» **THE TASK**:
The reply should hold every line of the data, unchanged and complete.
START RECORD SET
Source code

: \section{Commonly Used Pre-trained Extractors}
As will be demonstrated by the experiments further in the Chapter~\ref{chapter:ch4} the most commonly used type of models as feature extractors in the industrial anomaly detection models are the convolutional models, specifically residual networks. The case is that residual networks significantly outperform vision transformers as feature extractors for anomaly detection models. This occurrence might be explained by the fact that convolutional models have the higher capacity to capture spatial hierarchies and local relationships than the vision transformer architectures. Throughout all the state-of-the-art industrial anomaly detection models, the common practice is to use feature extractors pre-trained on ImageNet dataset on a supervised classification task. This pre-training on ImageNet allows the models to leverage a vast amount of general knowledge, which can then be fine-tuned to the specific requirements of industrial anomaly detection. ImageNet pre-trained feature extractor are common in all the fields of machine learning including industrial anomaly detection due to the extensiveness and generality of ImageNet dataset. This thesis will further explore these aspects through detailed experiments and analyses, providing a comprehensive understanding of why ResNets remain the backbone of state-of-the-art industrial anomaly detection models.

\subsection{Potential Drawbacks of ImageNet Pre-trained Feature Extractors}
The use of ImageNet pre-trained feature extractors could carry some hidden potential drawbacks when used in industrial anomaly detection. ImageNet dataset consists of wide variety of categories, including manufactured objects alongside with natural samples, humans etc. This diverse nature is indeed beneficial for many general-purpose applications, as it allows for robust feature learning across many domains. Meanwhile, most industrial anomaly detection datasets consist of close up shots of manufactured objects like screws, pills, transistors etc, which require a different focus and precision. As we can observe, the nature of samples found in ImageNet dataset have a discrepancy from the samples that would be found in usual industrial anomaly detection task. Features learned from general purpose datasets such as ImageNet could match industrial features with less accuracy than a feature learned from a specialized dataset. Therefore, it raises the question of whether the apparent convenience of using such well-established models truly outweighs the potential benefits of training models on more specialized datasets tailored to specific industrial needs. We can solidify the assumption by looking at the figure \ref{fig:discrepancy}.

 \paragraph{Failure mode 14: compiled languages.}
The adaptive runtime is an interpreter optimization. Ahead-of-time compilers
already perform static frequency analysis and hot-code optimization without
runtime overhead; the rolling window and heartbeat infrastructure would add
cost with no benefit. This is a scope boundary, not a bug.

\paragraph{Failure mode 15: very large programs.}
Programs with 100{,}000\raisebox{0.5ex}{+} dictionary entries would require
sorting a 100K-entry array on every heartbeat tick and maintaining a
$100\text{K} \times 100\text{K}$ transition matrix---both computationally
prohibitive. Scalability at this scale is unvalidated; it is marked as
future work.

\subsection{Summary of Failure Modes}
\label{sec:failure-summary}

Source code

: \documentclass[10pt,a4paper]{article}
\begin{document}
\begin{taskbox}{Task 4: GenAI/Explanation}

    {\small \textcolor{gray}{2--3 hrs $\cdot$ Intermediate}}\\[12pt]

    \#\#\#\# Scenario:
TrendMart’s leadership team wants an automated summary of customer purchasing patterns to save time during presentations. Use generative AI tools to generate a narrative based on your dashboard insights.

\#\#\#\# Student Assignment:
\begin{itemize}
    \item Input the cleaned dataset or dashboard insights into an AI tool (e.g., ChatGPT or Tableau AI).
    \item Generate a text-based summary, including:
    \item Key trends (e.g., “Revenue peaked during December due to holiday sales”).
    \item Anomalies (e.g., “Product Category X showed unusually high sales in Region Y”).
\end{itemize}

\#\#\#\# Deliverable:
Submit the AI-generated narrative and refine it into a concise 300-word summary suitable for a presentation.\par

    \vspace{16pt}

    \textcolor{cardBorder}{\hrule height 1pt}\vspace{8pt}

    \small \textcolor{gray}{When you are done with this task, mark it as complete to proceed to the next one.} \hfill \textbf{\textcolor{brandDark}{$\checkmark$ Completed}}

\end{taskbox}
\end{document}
END RECORD SET
» **RESULT FOR THIS EXERCISE**:
Source code

: \section{Commonly Used Pre-trained Extractors}
As will be demonstrated by the experiments further in the Chapter~\ref{chapter:ch4} the most commonly used type of models as feature extractors in the industrial anomaly detection models are the convolutional models, specifically residual networks. The case is that residual networks significantly outperform vision transformers as feature extractors for anomaly detection models. This occurrence might be explained by the fact that convolutional models have the higher capacity to capture spatial hierarchies and local relationships than the vision transformer architectures. Throughout all the state-of-the-art industrial anomaly detection models, the common practice is to use feature extractors pre-trained on ImageNet dataset on a supervised classification task. This pre-training on ImageNet allows the models to leverage a vast amount of general knowledge, which can then be fine-tuned to the specific requirements of industrial anomaly detection. ImageNet pre-trained feature extractor are common in all the fields of machine learning including industrial anomaly detection due to the extensiveness and generality of ImageNet dataset. This thesis will further explore these aspects through detailed experiments and analyses, providing a comprehensive understanding of why ResNets remain the backbone of state-of-the-art industrial anomaly detection models.

\subsection{Potential Drawbacks of ImageNet Pre-trained Feature Extractors}
The use of ImageNet pre-trained feature extractors could carry some hidden potential drawbacks when used in industrial anomaly detection. ImageNet dataset consists of wide variety of categories, including manufactured objects alongside with natural samples, humans etc. This diverse nature is indeed beneficial for many general-purpose applications, as it allows for robust feature learning across many domains. Meanwhile, most industrial anomaly detection datasets consist of close up shots of manufactured objects like screws, pills, transistors etc, which require a different focus and precision. As we can observe, the nature of samples found in ImageNet dataset have a discrepancy from the samples that would be found in usual industrial anomaly detection task. Features learned from general purpose datasets such as ImageNet could match industrial features with less accuracy than a feature learned from a specialized dataset. Therefore, it raises the question of whether the apparent convenience of using such well-established models truly outweighs the potential benefits of training models on more specialized datasets tailored to specific industrial needs. We can solidify the assumption by looking at the figure \ref{fig:discrepancy}.

 \paragraph{Failure mode 14: compiled languages.}
The adaptive runtime is an interpreter optimization. Ahead-of-time compilers
already perform static frequency analysis and hot-code optimization without
runtime overhead; the rolling window and heartbeat infrastructure would add
cost with no benefit. This is a scope boundary, not a bug.

\paragraph{Failure mode 15: very large programs.}
Programs with 100{,}000\raisebox{0.5ex}{+} dictionary entries would require
sorting a 100K-entry array on every heartbeat tick and maintaining a
$100\text{K} \times 100\text{K}$ transition matrix---both computationally
prohibitive. Scalability at this scale is unvalidated; it is marked as
future work.

\subsection{Summary of Failure Modes}
\label{sec:failure-summary}

Source code

: \documentclass[10pt,a4paper]{article}
\begin{document}
\begin{taskbox}{Task 4: GenAI/Explanation}

    {\small \textcolor{gray}{2--3 hrs $\cdot$ Intermediate}}\\[12pt]

    \#\#\#\# Scenario:
TrendMart’s leadership team wants an automated summary of customer purchasing patterns to save time during presentations. Use generative AI tools to generate a narrative based on your dashboard insights.

\#\#\#\# Student Assignment:
\begin{itemize}
    \item Input the cleaned dataset or dashboard insights into an AI tool (e.g., ChatGPT or Tableau AI).
    \item Generate a text-based summary, including:
    \item Key trends (e.g., “Revenue peaked during December due to holiday sales”).
    \item Anomalies (e.g., “Product Category X showed unusually high sales in Region Y”).
\end{itemize}

\#\#\#\# Deliverable:
Submit the AI-generated narrative and refine it into a concise 300-word summary suitable for a presentation.\par

    \vspace{16pt}

    \textcolor{cardBorder}{\hrule height 1pt}\vspace{8pt}

    \small \textcolor{gray}{When you are done with this task, mark it as complete to proceed to the next one.} \hfill \textbf{\textcolor{brandDark}{$\checkmark$ Completed}}

\end{taskbox}
\end{document}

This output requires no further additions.